Here are some things I'd try to get more information on what's going wrong, where I'm assuming a certain familiarity with C compiler -L/-l flags, but let me know if you need more information:

  • From your ~/chapel-1.31.0 directory, if you use the copy of chpl stored under bin (within a very platform-specific subdirectory) to compile an arbitrary Chapel program (like hello.chpl), do you get the same errors? I think you should/will, but if not, that suggests the problem is more likely to be something in the make check command than in the installation itself.

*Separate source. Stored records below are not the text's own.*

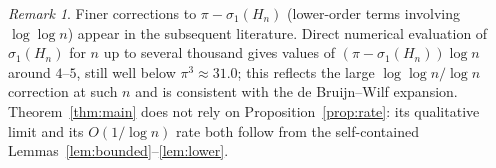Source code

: \documentclass[12pt]{article}
\theoremstyle{remark}
\newtheorem*{remark}{Remark}
\begin{document}
\begin{remark}
Finer corrections to $\pi-\sigma_1(H_n)$ (lower-order terms involving $\log\log n$) appear in the
subsequent literature. Direct numerical evaluation of $\sigma_1(H_n)$ for $n$ up to several
thousand gives values of $(\pi-\sigma_1(H_n))\log n$ around $4$--$5$, still well below
$\pi^3\approx31.0$; this reflects the large $\log\log n/\log n$ correction at such $n$ and is
consistent with the de Bruijn--Wilf expansion. Theorem~\ref{thm:main} does not rely on
Proposition~\ref{prop:rate}: its qualitative limit and its $O(1/\log n)$ rate both follow from the
self-contained Lemmas~\ref{lem:bounded}--\ref{lem:lower}.
\end{remark}
\end{document}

  • If you re-run that compilation using the --print-commands flag, do you see mentions of -L/-l flags involving jemalloc in the # Make Binary - Linking stage? For example, on my system, I can do:

    bin/linux64-x86_64/chpl $CHPL_HOME/examples/hello.chpl --print-commands
    

    and under:

    # Make Binary - Linking
    

    see the library-related flags:

    -L/users/bradc/chapel-install/third-party/jemalloc/install/target/linux64-x86_64-none-llvm-none/lib -ljemalloc
    
  • Next, do the directory and library in question exist? For example, in my install, if I go to the directory above, and do ls, I see:

    libjemalloc.a*	libjemalloc_pic.a*
    
  • Next, does the library being requested by the -l option define the missing symbols? For example, in my case, I do:

    nm libjemalloc.a | grep chpl_je_mallocx
    

    and get:

    0000000000003780 T **chpl_je_mallocx**
    

    suggesting that it does.

  • Finally, if you try these similar commands from the directory where you initially built Chapel rather than the one into which you installed it, do you get different results?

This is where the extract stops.